▶ [WHAT YOU HAVE TO DO]
For the records that follow, please set down exactly the lines between the one holding "layout: true" and the one holding "## Introducción", inclusive, and only those.

▶ [SUPPLIED INFORMATION]

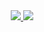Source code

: 
<div align=center>
	<a href="https://kihyunnnnn.tistory.com/" target="_blank"><img src="https://img.shields.io/badge/tistory-000000?style=for-the-badge&logo=tistory&logoColor=white">
<img src="https://img.shields.io/badge/gmail-EA4335?style=for-the-badge&logo=gmail&logoColor=white">
    <br>
</div>
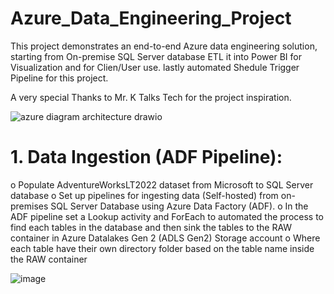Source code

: # Azure_Data_Engineering_Project

This project demonstrates an end-to-end Azure data engineering solution, starting from  On-premise SQL Server database ETL it into Power BI for Visualization and for Clien/User use. lastly automated  Shedule Trigger Pipeline for this project.


A very special Thanks to Mr. K Talks Tech  for the project inspiration.

![azure diagram architecture drawio](https://github.com/zuhailight/Azure_Data_Engineering_Project/assets/102891795/e1922672-d439-46d2-8690-ef4b628ce2d7)

# 1.	Data Ingestion (ADF Pipeline):

o	Populate AdventureWorksLT2022 dataset from Microsoft to SQL Server database
o	Set up pipelines for ingesting data (Self-hosted) from on-premises SQL Server Database using Azure Data Factory (ADF).
o	In the ADF pipeline set a Lookup activity and ForEach to automated the process to find each tables in the database and then sink the tables to the RAW container in Azure Datalakes Gen 2 (ADLS Gen2) Storage account
o	Where each table have their own directory folder based on the table name inside the RAW container

![image](https://github.com/zuhailight/Azure_Data_Engineering_Project/assets/102891795/1594b8af-044e-4627-80d5-cb9d0b49b494)
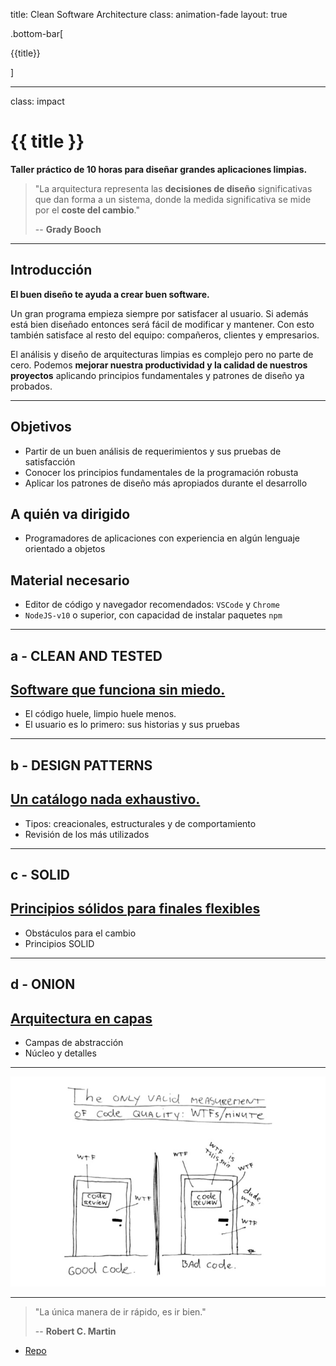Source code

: title: Clean Software Architecture
class: animation-fade
layout: true

.bottom-bar[

{{title}}

]

---

class: impact

# {{ title }}

**Taller práctico de 10 horas para diseñar grandes aplicaciones limpias.**

> "La arquitectura representa las **decisiones de diseño** significativas que dan forma a un sistema, donde la medida significativa se mide por el **coste del cambio**."
>
> -- **Grady Booch**

---

## Introducción

**El buen diseño te ayuda a crear buen software.**

Un gran programa empieza siempre por satisfacer al usuario. Si además está bien diseñado entonces será fácil de modificar y mantener. Con esto también satisface al resto del equipo: compañeros, clientes y empresarios.

El análisis y diseño de arquitecturas limpias es complejo pero no parte de cero. Podemos **mejorar nuestra productividad y la calidad de nuestros proyectos** aplicando principios fundamentales y patrones de diseño ya probados.

---

## Objetivos

- Partir de un buen análisis de requerimientos y sus pruebas de satisfacción
- Conocer los principios fundamentales de la programación robusta
- Aplicar los patrones de diseño más apropiados durante el desarrollo

## A quién va dirigido

- Programadores de aplicaciones con experiencia en algún lenguaje orientado a objetos

## Material necesario

- Editor de código y navegador recomendados: `VSCode` y `Chrome`
- `NodeJS-v10` o superior, con capacidad de instalar paquetes `npm`

---

## a - CLEAN AND TESTED
## [Software que funciona sin miedo.](./a-clean.html)

- El código huele, limpio huele menos.
- El usuario es lo primero: sus historias y sus pruebas

---

## b - DESIGN PATTERNS
## [Un catálogo nada exhaustivo.](./b-patterns.html)

- Tipos: creacionales, estructurales y de comportamiento
- Revisión de los más utilizados

---

## c - SOLID
## [Principios sólidos para finales flexibles](./c-solid.html)

- Obstáculos para el cambio
- Principios SOLID

---

## d - ONION
## [Arquitectura en capas](./d-onion.html)

- Campas de abstracción
- Núcleo y detalles

---

![La métrica real del buen código](./assets/clean-code_wtf.jpg)

---

> "La única manera de ir rápido, es ir bien."
>
> -- **Robert C. Martin**

- [Repo](https://github.com/AcademiaBinaria/clean-software-architecture)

▶ [FINISHED TASK]
layout: true

.bottom-bar[

{{title}}

]

---

class: impact

# {{ title }}

**Taller práctico de 10 horas para diseñar grandes aplicaciones limpias.**

> "La arquitectura representa las **decisiones de diseño** significativas que dan forma a un sistema, donde la medida significativa se mide por el **coste del cambio**."
>
> -- **Grady Booch**

---

## Introducción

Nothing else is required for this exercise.